The Ima Jean Kidd Archive – A Remembrance from Jack Anderson
Ima Jean Kidd
March 31, 1927 – May 1, 2017
A Remembrance from Jack Anderson
Every church needs an Ima Jean Kidd, someone always present who can observe a congregation like an archivist and help guide it like a conscience, and do all this quietly, yet firmly. Looking back, I now realize that she did this sort of nudging to me on several occasions, possibly tilting her chin firmly upward a bit as she did so. It was hard to say no to her. She had a gift for unobtrusive persuasion. And whatever issue did arise, she could take a positive, yet not a Pollyannaish, attitude toward it, and then move onward.
When I was new to PACC and she realized I was a poet and a dance critic, she unexpectedly telephoned me one morning to talk about the arts as gifts, and I stated my conviction that no matter what we think its form, content, or tone might be — inspiring, controversial, frivolous, rude — every work of art could be considered a gift of the Holy Spirit. She thought that was an interesting remark, and would I write it up — I forget for what, an issue of Forward, perhaps? Of course, I did. How could I say no?
And, several years later, how could I have said no when after church one Gay Pride Sunday she asked me if I would stay behind along with a handful of PACC people to talk with teenagers from a visiting Kentucky church group. I had thought of marching, (I forget if PACC had an official contingent that year), but I did stay around and talked with the kids, answering their questions. As I recall, none of them involved sex. These were just wide-eyed, slightly tongue-tied kids from Kentucky, nervous about life in the big city; I hope all of us at PACC made them feel more at ease.
Ima Jean cared about people, and issues, and about how issues may affect people. There was a meeting about sexuality one afternoon in the Parlor, focusing on the attitudes of Disciples — laity and clergy alike — regarding sexual issues, including gay ordination. Among those present were officials of the denomination, as well as members of the PACC community. And during the course of discussion, Ima Jean tilted her chin and quietly announced, “I consider myself straight but, I hope, not narrow.”
Ima Jean had a wide-ranging interest in culture and its many manifestations. From my own experience, I know that poetry was among them. She went to some of my poetry readings, including ones in unlikely places. For instance, I was invited to read at a café called Mona’s Pub in “Alphabet City” (the uptown-downtown streets with alphabetical names east of First Avenue). It turned out to be a distinctly shabby, although not disreputable, place — far from glamorous, though — where I shared the program with a decidedly shaggy-looking, yet competent, poet. Ima Jean was there, as were, I recall, Ann Canady, Joyce Clevenger, and Mac Senterfitt. The ambience disconcerted no one, certainly not Ima Jean.

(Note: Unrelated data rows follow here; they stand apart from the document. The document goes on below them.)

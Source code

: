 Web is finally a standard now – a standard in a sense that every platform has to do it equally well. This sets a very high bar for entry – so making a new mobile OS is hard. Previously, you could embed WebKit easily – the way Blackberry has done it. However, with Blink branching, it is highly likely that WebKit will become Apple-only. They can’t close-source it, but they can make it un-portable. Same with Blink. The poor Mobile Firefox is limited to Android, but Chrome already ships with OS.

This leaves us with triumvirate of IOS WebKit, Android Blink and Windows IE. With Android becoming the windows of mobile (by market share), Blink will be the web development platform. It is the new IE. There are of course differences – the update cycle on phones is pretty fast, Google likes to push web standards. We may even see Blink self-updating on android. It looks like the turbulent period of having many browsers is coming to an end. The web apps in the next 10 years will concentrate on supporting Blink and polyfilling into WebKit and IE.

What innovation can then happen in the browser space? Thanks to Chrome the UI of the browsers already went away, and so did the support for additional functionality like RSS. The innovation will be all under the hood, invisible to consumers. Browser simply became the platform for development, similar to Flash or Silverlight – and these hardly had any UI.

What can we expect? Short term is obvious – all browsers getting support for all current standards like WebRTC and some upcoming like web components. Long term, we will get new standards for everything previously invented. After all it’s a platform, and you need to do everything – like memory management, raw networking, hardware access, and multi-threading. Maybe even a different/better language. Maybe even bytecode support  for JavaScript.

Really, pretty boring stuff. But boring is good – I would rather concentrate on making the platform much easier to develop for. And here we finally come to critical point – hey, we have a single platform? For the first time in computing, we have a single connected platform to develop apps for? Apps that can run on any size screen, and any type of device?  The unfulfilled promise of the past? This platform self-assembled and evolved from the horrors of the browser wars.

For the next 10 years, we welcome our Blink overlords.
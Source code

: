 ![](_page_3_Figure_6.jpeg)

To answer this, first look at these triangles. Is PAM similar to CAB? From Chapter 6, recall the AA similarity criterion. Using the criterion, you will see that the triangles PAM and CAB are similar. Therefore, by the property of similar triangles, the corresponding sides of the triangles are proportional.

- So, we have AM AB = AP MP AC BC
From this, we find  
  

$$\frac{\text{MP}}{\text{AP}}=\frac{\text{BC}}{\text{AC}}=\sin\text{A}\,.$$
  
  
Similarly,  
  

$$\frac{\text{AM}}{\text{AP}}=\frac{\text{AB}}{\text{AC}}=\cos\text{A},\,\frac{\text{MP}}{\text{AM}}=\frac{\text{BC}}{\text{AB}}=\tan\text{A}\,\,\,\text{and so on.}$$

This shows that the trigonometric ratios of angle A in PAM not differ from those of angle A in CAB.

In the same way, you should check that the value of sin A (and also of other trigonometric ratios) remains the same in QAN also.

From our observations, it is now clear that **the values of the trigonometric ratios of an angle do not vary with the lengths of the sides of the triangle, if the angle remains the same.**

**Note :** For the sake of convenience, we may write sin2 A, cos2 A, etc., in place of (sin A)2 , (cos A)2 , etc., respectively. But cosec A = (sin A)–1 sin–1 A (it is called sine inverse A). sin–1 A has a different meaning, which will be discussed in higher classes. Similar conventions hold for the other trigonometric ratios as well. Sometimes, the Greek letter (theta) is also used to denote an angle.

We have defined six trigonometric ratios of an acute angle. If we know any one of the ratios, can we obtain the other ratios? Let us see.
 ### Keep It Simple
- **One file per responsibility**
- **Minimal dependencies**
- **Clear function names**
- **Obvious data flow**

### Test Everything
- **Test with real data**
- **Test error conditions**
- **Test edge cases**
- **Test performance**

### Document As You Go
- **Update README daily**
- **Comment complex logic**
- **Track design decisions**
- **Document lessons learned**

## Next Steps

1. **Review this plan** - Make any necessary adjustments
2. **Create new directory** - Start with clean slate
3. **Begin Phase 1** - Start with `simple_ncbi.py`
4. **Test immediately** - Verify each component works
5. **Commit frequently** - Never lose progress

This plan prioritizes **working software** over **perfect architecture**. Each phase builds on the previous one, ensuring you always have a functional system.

It was quite a contrast to that a few years later when, to celebrate the publication of my book Traffic, I was invited to read at a wine-and-cheese reception at the brownstone headquarters of the venerable Pen and Brush Club. Stepping up to the podium, I looked down and saw, sitting next to each other in the first row and chatting happily away, Ima Jean Kidd and Selma Jeanne Cohen, a notable dance historian and aesthetician.
Ima Jean’s many interests included, of course, PACC. She loved the Park Avenue Christian Church — its members, friends, and its history, which she made us all realize was a proud one. She helped maintain its tradition of community service, in many endeavors, as when, after 9/11 she was among those who insisted that the church be kept open daily. When I first started attending PACC, I noticed that a little history of the church was often sold during coffee hour. I was initially not interested enough to buy a copy. But then, when my involvement with the church had grown, I noticed that I had not seen the book in a long time, and mentioned that to Ima Jean. A few minutes later, she returned with a copy of Rose M. Starratt’s A Sesquicentennial Review of the Park Avenue Christian Church (the forerunner of the later history by John Wade Payne). It’s a fascinating history in anyone’s telling, and Ima Jean was justifiably proud in wanting it told.
Remembrances are being collected in a volume, and deposited in the Ima Jean Kidd Archives at Park Avenue Christian Church, and are also available on the church website.